I'm running Spark 2.2 with Scala on AWS EMR (Zeppling / spark-shell).
I'm trying to calculate very simple calculation: Loading, filtering, caching and counting on a large data set. My data contain 4,500 GB (4.8 TB) ORC format with 51,317,951,565 (51 billion) rows.
first I tried the process it with the following cluster:
1 master node - m4.xlarge - 4 cpu, 16 gb Mem
150 core nodes - r3.xlarge - 4 cpu, 29 gb Mem
150 tasks nodes - r3.xlarge - 4 cpu, 29 gb Mem
but it failed with OutOfMemoryError.
When I looked at Spark UI and Ganglia I saw that after the application load more than 80% of the data, the driver node getting too busy while the executors stop working (CPU usage is very low) until it crashed.
Ganglia CPU usage for master and worker nodes
then I tried to execute the same process just with increasing the driver node to:
1 master node - m4.2xlarge - 8 cpu, 31 gb Mem
and it succeeds.
I don't understand why the Driver node Memory usage is being fulfilled until it crashes.
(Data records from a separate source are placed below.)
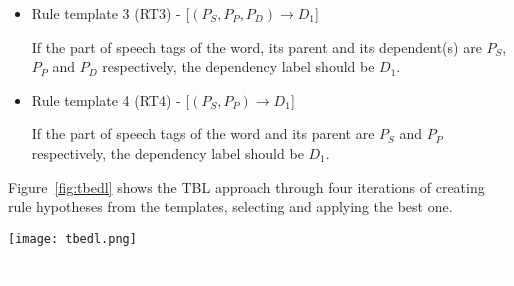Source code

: \begin{itemize}
    If the part of speech tags of the word and its parent are $P_S$ and $P_P$, and the lemma of the word and its parent are $L_S$ and $L_P$ respectively, the dependency label should be $D_1$. %
    
    \item Rule template 3 (RT3) - [${(P_S, P_P, P_D) \rightarrow  D_1 } $]
    
    If the part of speech tags of the word, its parent and its dependent(s) are $P_S$, $P_P$ and $P_D$ respectively, the dependency label should be $D_1$.
    
    \item Rule template 4 (RT4) - [${(P_S, P_P) \rightarrow D_1   }$]
    
    If the part of speech tags of the word and its parent are $P_S$ and $P_P$ respectively, the dependency label should be $D_1$.

\end{itemize}

Figure~\ref{fig:tbedl} shows the TBL approach through four iterations of creating rule hypotheses from the templates, selecting and applying the best one.

\begin{figure*}
    \centering
    \texttt{[image: tbedl.png]}
    \centering
    \caption{Reducing dependency label errors via transformation-based error-driven learning\textcolor{white}{try this}}
    \label{fig:tbedl}
\end{figure*}

\textcolor{white}{try this}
AFAIK only the executors are loading and processing the tasks and the data should not pass to the master. what could be the reason for it?
1) Ganglia Master Node usage for the second scenario
Below you can find the code:
import org.apache.spark.SparkConf
import org.apache.spark.sql.{Dataset, SaveMode, SparkSession, DataFrame}
import org.apache.spark.sql.functions.{concat_ws, expr, lit, udf}
import org.apache.spark.storage.StorageLevel
val df = spark.sql("select * from default.level_1 where date_ >= ('2017-11-08') and date_ <= ('2017-11-27')")
.drop("carrier", "city", "connection_type", "geo_country", "geo_country","geo_lat","geo_lon","geo_lon","geo_type", "ip","keywords","language","lat","lon","store_category","GEO3","GEO4")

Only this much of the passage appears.